Bayer Announces Data Science Driven Pricing Structure

10:17AM Aug 08, 2019
Aerial application
Fungicide Application
( Lindsey Benne )

Imagine taking the risk out of buying inputs—especially risk associated with trying an unfamiliar product. Would it make you more willing to try products or practices in which you’re not familiar?

Bayer’s banking on it. Company executives recently explained Bayer will change the way it markets products to farmers in an attempt to better share risk.

“[With our data science] we can make specific recommendations to the grower and give them outcome-based pricing,” says Liam Condon, president of Bayer Crop Science. “If you don’t achieve the outcome we predict you, don’t have to pay for that outcome. If you achieve more, we share in that incremental value.”

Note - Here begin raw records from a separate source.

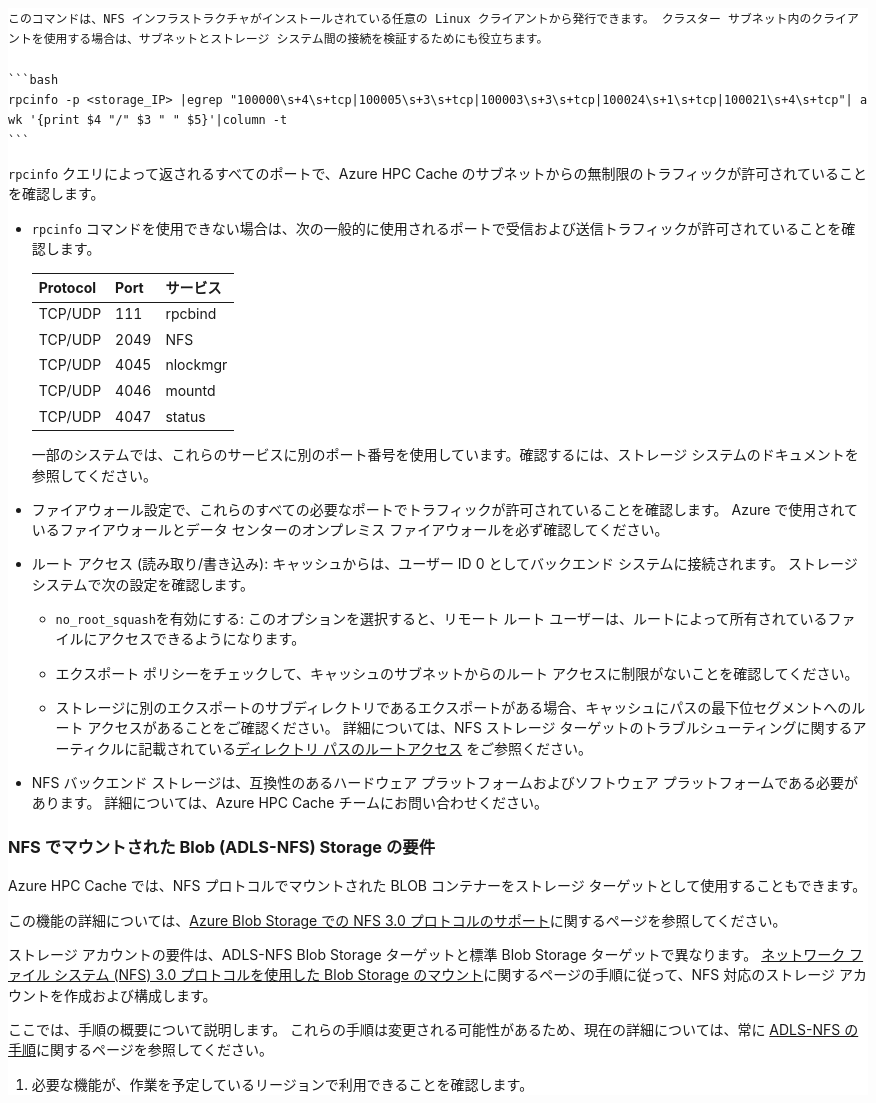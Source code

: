     このコマンドは、NFS インフラストラクチャがインストールされている任意の Linux クライアントから発行できます。 クラスター サブネット内のクライアントを使用する場合は、サブネットとストレージ システム間の接続を検証するためにも役立ちます。

    ```bash
    rpcinfo -p <storage_IP> |egrep "100000\s+4\s+tcp|100005\s+3\s+tcp|100003\s+3\s+tcp|100024\s+1\s+tcp|100021\s+4\s+tcp"| awk '{print $4 "/" $3 " " $5}'|column -t
    ```

  ``rpcinfo`` クエリによって返されるすべてのポートで、Azure HPC Cache のサブネットからの無制限のトラフィックが許可されていることを確認します。

  * `rpcinfo` コマンドを使用できない場合は、次の一般的に使用されるポートで受信および送信トラフィックが許可されていることを確認します。

    | Protocol | Port  | サービス  |
    |----------|-------|----------|
    | TCP/UDP  | 111   | rpcbind  |
    | TCP/UDP  | 2049  | NFS      |
    | TCP/UDP  | 4045  | nlockmgr |
    | TCP/UDP  | 4046  | mountd   |
    | TCP/UDP  | 4047  | status   |

    一部のシステムでは、これらのサービスに別のポート番号を使用しています。確認するには、ストレージ システムのドキュメントを参照してください。

  * ファイアウォール設定で、これらのすべての必要なポートでトラフィックが許可されていることを確認します。 Azure で使用されているファイアウォールとデータ センターのオンプレミス ファイアウォールを必ず確認してください。

* ルート アクセス (読み取り/書き込み): キャッシュからは、ユーザー ID 0 としてバックエンド システムに接続されます。 ストレージ システムで次の設定を確認します。
  
  * `no_root_squash`を有効にする: このオプションを選択すると、リモート ルート ユーザーは、ルートによって所有されているファイルにアクセスできるようになります。

  * エクスポート ポリシーをチェックして、キャッシュのサブネットからのルート アクセスに制限がないことを確認してください。

  * ストレージに別のエクスポートのサブディレクトリであるエクスポートがある場合、キャッシュにパスの最下位セグメントへのルート アクセスがあることをご確認ください。 詳細については、NFS ストレージ ターゲットのトラブルシューティングに関するアーティクルに記載されている[ディレクトリ パスのルートアクセス](troubleshoot-nas.md#allow-root-access-on-directory-paths) をご参照ください。

* NFS バックエンド ストレージは、互換性のあるハードウェア プラットフォームおよびソフトウェア プラットフォームである必要があります。 詳細については、Azure HPC Cache チームにお問い合わせください。

### <a name="nfs-mounted-blob-adls-nfs-storage-requirements"></a>NFS でマウントされた Blob (ADLS-NFS) Storage の要件

Azure HPC Cache では、NFS プロトコルでマウントされた BLOB コンテナーをストレージ ターゲットとして使用することもできます。

この機能の詳細については、[Azure Blob Storage での NFS 3.0 プロトコルのサポート](../storage/blobs/network-file-system-protocol-support.md)に関するページを参照してください。

ストレージ アカウントの要件は、ADLS-NFS Blob Storage ターゲットと標準 Blob Storage ターゲットで異なります。 [ネットワーク ファイル システム (NFS) 3.0 プロトコルを使用した Blob Storage のマウント](../storage/blobs/network-file-system-protocol-support-how-to.md)に関するページの手順に従って、NFS 対応のストレージ アカウントを作成および構成します。

ここでは、手順の概要について説明します。 これらの手順は変更される可能性があるため、現在の詳細については、常に [ADLS-NFS の手順](../storage/blobs/network-file-system-protocol-support-how-to.md)に関するページを参照してください。

1. 必要な機能が、作業を予定しているリージョンで利用できることを確認します。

For example, if Bayer’s models tell you to apply fungicide at VT for a 3 bu. per acre gain, and you only gain 2 bu. per acre, you get a refund on some of what you paid for the fungicide. Alternatively, if you gain 6 bu. per acre, you’d pay some of that value to the company after the fact. Note, anything above a 10 bu. per acre gain above expectation would be “all yours.”

“It’s not just for seeds, it’s for fertility, fungicide/crop protection prescriptions as well,” says Mike Stern, Bayer’s head of Climate Corporation. “Even though we might have to refund some, the grower is most likely in a good spot and we’re still selling fungicide. All recommendations are based on the fact that we can bring data profiles in.”

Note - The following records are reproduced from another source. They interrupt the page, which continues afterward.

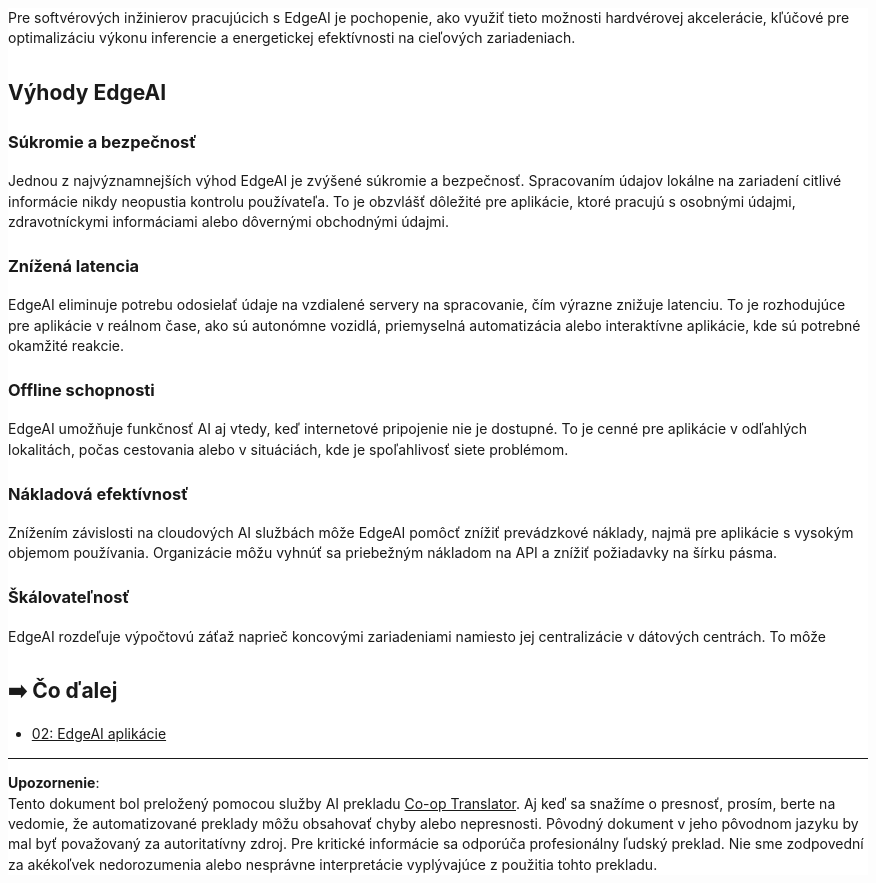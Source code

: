 Pre softvérových inžinierov pracujúcich s EdgeAI je pochopenie, ako využiť tieto možnosti hardvérovej akcelerácie, kľúčové pre optimalizáciu výkonu inferencie a energetickej efektívnosti na cieľových zariadeniach.

## Výhody EdgeAI

### Súkromie a bezpečnosť

Jednou z najvýznamnejších výhod EdgeAI je zvýšené súkromie a bezpečnosť. Spracovaním údajov lokálne na zariadení citlivé informácie nikdy neopustia kontrolu používateľa. To je obzvlášť dôležité pre aplikácie, ktoré pracujú s osobnými údajmi, zdravotníckymi informáciami alebo dôvernými obchodnými údajmi.

### Znížená latencia

EdgeAI eliminuje potrebu odosielať údaje na vzdialené servery na spracovanie, čím výrazne znižuje latenciu. To je rozhodujúce pre aplikácie v reálnom čase, ako sú autonómne vozidlá, priemyselná automatizácia alebo interaktívne aplikácie, kde sú potrebné okamžité reakcie.

### Offline schopnosti

EdgeAI umožňuje funkčnosť AI aj vtedy, keď internetové pripojenie nie je dostupné. To je cenné pre aplikácie v odľahlých lokalitách, počas cestovania alebo v situáciách, kde je spoľahlivosť siete problémom.

### Nákladová efektívnosť

Znížením závislosti na cloudových AI službách môže EdgeAI pomôcť znížiť prevádzkové náklady, najmä pre aplikácie s vysokým objemom používania. Organizácie môžu vyhnúť sa priebežným nákladom na API a znížiť požiadavky na šírku pásma.

### Škálovateľnosť

EdgeAI rozdeľuje výpočtovú záťaž naprieč koncovými zariadeniami namiesto jej centralizácie v dátových centrách. To môže
## ➡️ Čo ďalej

- [02: EdgeAI aplikácie](02.RealWorldCaseStudies.md)

---

**Upozornenie**:  
Tento dokument bol preložený pomocou služby AI prekladu [Co-op Translator](https://github.com/Azure/co-op-translator). Aj keď sa snažíme o presnosť, prosím, berte na vedomie, že automatizované preklady môžu obsahovať chyby alebo nepresnosti. Pôvodný dokument v jeho pôvodnom jazyku by mal byť považovaný za autoritatívny zdroj. Pre kritické informácie sa odporúča profesionálny ľudský preklad. Nie sme zodpovední za akékoľvek nedorozumenia alebo nesprávne interpretácie vyplývajúce z použitia tohto prekladu.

The new system will be based on information gathered in Climate Corporation technology such as FieldView. The information users enter in will inform recommendations and anticipated outcomes.

Last year Bayer took its first step toward this new pricing model by releasing Seed Advisor, which uses information farmers enter into the system to give seed recommendations, including multi-hybrid options.

The company doesn’t have a launch date for the new pricing system and certain agronomic recommendations as there are several complex variables yet to be finalized.